2. A membrane process as in claim 1 wherein a single stage membrane separation unit provides a carbon monoxide rich retentate and a hydrogen rich permeate.

3. A membrane process as in claim 1 using a two stage membrane separation unit, wherein a primary stage membrane provides carbon monoxide rich retentate and intermediate purity hydrogen permeate which is recompressed and directed as feed to the secondary stage membrane which provides pressurized retentate recycled to the primary stage membrane feed and a hydrogen rich permeate.

4. A membrane process as in claim 1 using a two stage membrane separation unit, wherein the primary membrane stage comprises a membrane having a relatively high Intrinsic Permeability and the secondary membrane stage comprises a membrane having a relatively high selectivity.

5. A membrane process as in claim 1 wherein the membrane separation unit comprise one or more polysulfone, polyimide, cellulose acetate or polycarbonate polymeric membranes.

6. A process as in claim 1 wherein the carbon monoxide rich retentate stream is mixed with high purity oxygen and re-circulated carbon dioxide rich exhaust and provided to a gas combustion turbine to produce therefrom mechanical energy, heat, and a carbon dioxide rich exhaust.

7. A process as in claim 6 wherein the hydrogen rich permeate stream is mixed with air and provided to a gas combustion turbine to produce mechanical energy and heat.

8. A process as in claim 6 wherein the carbon dioxide rich exhaust from a gas combustion turbine is converted to a dense fluid and pumped to a place for sequestration from the atmosphere.

9. A process as in claim 7 wherein the gas turbines are connected to electric generators, which convert mechanical energy into electricity.

10. A process as in claim 7 wherein the heat from the gas turbines is used to generate high pressure steam, which steam is then provided to a steam turbine connected to an electric generator to generate electricity.

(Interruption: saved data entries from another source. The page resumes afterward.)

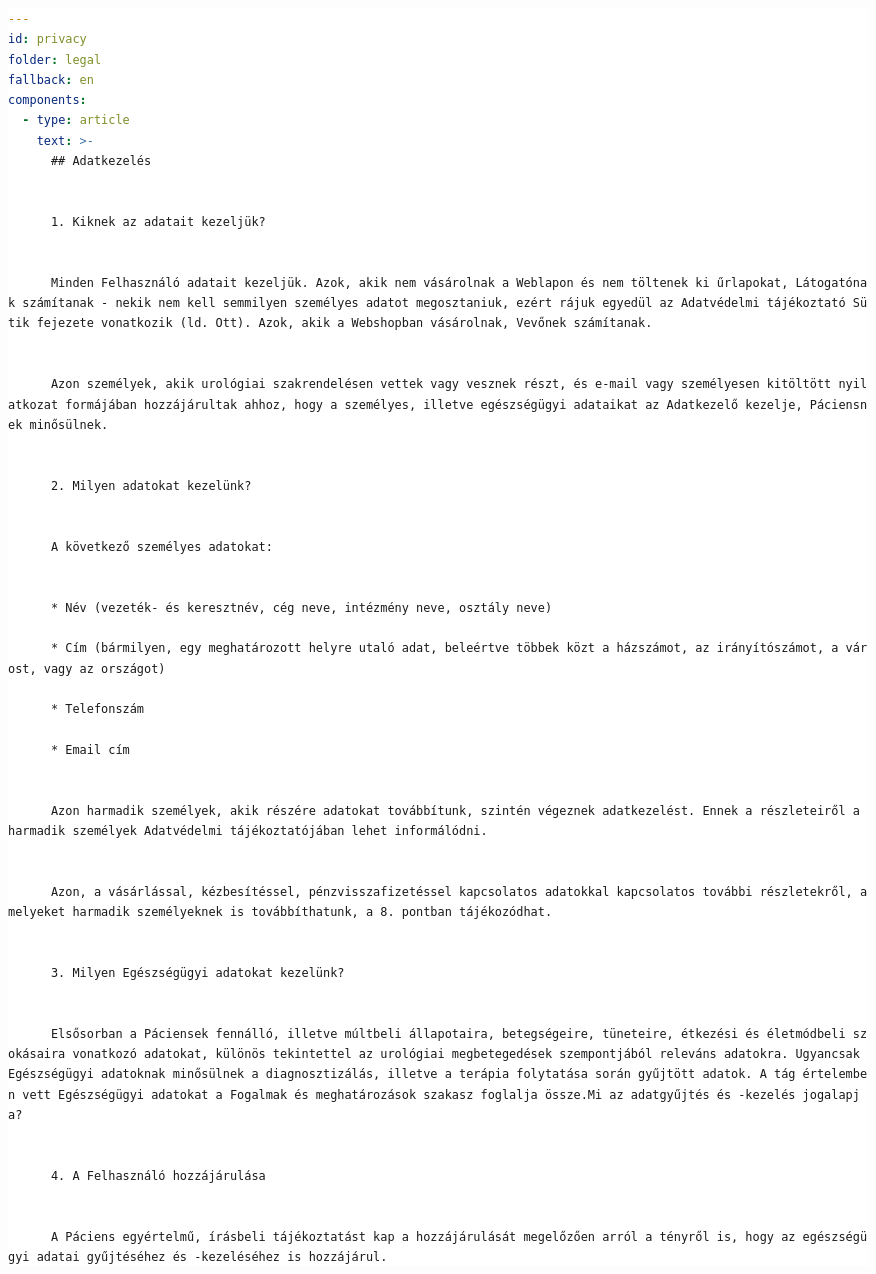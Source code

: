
 ```yaml
---
id: privacy
folder: legal
fallback: en
components:
  - type: article
    text: >-
      ## Adatkezelés


      1. Kiknek az adatait kezeljük?


      Minden Felhasználó adatait kezeljük. Azok, akik nem vásárolnak a Weblapon és nem töltenek ki űrlapokat, Látogatónak számítanak - nekik nem kell semmilyen személyes adatot megosztaniuk, ezért rájuk egyedül az Adatvédelmi tájékoztató Sütik fejezete vonatkozik (ld. Ott). Azok, akik a Webshopban vásárolnak, Vevőnek számítanak. 


      Azon személyek, akik urológiai szakrendelésen vettek vagy vesznek részt, és e-mail vagy személyesen kitöltött nyilatkozat formájában hozzájárultak ahhoz, hogy a személyes, illetve egészségügyi adataikat az Adatkezelő kezelje, Páciensnek minősülnek.


      2. Milyen adatokat kezelünk?


      A következő személyes adatokat:


      * Név (vezeték- és keresztnév, cég neve, intézmény neve, osztály neve)

      * Cím (bármilyen, egy meghatározott helyre utaló adat, beleértve többek közt a házszámot, az irányítószámot, a várost, vagy az országot)

      * Telefonszám

      * Email cím


      Azon harmadik személyek, akik részére adatokat továbbítunk, szintén végeznek adatkezelést. Ennek a részleteiről a harmadik személyek Adatvédelmi tájékoztatójában lehet informálódni.


      Azon, a vásárlással, kézbesítéssel, pénzvisszafizetéssel kapcsolatos adatokkal kapcsolatos további részletekről, amelyeket harmadik személyeknek is továbbíthatunk, a 8. pontban tájékozódhat.


      3. Milyen Egészségügyi adatokat kezelünk?


      Elsősorban a Páciensek fennálló, illetve múltbeli állapotaira, betegségeire, tüneteire, étkezési és életmódbeli szokásaira vonatkozó adatokat, különös tekintettel az urológiai megbetegedések szempontjából releváns adatokra. Ugyancsak Egészségügyi adatoknak minősülnek a diagnosztizálás, illetve a terápia folytatása során gyűjtött adatok. A tág értelemben vett Egészségügyi adatokat a Fogalmak és meghatározások szakasz foglalja össze.Mi az adatgyűjtés és -kezelés jogalapja?


      4. A Felhasználó hozzájárulása


      A Páciens egyértelmű, írásbeli tájékoztatást kap a hozzájárulását megelőzően arról a tényről is, hogy az egészségügyi adatai gyűjtéséhez és -kezeléséhez is hozzájárul.
```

1 1. A membrane process as in claim 1 using a two stage membrane separation unit, wherein a primary stage membrane provides a hydrogen rich permeate and an intermediate purity carbon monoxide retentate which is directed as feed to the secondary stage membrane which provides carbon monoxide rich retentate and an intermediate purity hydrogen permeate which is recompressed and recycled to the primary stage membrane feed.

12. A membrane process as in claim 1 wherein a gas processing temperature range is sufficiently low to permit the use of a Membrane Separation Unit comprising polymeric membranes.